• Exercise brief
Only these lines of the data below are wanted: the one with "15-бап. Тараптардың айтысуы мен тең құқықтылығы", the one with "1. Азаматтық сот", and any lines between them, each repeated exactly.

==== Entries shown

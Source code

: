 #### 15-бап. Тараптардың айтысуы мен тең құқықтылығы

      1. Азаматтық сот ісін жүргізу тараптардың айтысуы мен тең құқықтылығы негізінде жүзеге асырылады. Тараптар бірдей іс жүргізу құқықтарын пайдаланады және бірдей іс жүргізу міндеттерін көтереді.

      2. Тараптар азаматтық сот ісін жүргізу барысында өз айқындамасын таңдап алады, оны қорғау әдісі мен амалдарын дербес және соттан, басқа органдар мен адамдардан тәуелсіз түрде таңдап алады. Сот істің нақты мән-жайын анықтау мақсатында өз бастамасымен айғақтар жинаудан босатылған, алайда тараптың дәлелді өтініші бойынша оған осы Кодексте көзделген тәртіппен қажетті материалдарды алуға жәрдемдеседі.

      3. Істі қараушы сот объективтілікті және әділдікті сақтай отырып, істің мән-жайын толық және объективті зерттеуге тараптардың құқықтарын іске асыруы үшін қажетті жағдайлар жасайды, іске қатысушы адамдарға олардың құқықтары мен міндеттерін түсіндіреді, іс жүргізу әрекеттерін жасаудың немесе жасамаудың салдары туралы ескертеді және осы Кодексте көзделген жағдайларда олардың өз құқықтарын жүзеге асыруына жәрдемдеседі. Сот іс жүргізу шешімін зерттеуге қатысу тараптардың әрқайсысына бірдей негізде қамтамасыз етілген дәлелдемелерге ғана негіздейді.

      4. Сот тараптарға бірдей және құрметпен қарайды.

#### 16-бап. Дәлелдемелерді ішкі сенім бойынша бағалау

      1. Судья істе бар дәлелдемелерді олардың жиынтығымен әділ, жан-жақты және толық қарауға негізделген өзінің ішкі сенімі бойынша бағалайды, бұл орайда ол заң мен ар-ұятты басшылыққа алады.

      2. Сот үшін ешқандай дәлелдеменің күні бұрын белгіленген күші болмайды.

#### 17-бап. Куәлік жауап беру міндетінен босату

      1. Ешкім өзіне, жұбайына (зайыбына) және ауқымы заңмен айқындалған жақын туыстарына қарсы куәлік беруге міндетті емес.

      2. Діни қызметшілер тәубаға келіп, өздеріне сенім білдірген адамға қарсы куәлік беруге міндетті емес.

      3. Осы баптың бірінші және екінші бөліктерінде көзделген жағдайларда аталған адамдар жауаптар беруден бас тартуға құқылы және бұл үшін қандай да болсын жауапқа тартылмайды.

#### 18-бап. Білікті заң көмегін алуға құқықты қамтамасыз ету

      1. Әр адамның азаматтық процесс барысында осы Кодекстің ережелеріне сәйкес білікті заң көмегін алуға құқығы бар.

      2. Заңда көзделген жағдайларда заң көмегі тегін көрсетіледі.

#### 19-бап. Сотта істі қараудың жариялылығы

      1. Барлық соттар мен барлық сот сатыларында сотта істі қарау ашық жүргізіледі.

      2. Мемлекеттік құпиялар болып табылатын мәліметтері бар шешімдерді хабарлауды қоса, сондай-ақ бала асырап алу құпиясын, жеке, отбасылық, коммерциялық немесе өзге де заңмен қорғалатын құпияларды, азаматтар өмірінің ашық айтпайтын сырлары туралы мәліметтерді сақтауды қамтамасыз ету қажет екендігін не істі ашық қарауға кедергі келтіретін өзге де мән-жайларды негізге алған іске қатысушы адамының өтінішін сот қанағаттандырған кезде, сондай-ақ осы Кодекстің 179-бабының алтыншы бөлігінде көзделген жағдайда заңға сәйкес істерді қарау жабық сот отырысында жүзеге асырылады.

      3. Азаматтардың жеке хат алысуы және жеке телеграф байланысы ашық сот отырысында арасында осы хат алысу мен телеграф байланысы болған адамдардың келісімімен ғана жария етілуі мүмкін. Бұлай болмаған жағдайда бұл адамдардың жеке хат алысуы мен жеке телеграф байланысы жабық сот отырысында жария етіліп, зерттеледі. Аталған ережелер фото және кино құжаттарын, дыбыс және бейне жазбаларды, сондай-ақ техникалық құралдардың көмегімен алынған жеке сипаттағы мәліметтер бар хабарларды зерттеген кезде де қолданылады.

========

• Answer to this problem
: #### 15-бап. Тараптардың айтысуы мен тең құқықтылығы

      1. Азаматтық сот ісін жүргізу тараптардың айтысуы мен тең құқықтылығы негізінде жүзеге асырылады. Тараптар бірдей іс жүргізу құқықтарын пайдаланады және бірдей іс жүргізу міндеттерін көтереді.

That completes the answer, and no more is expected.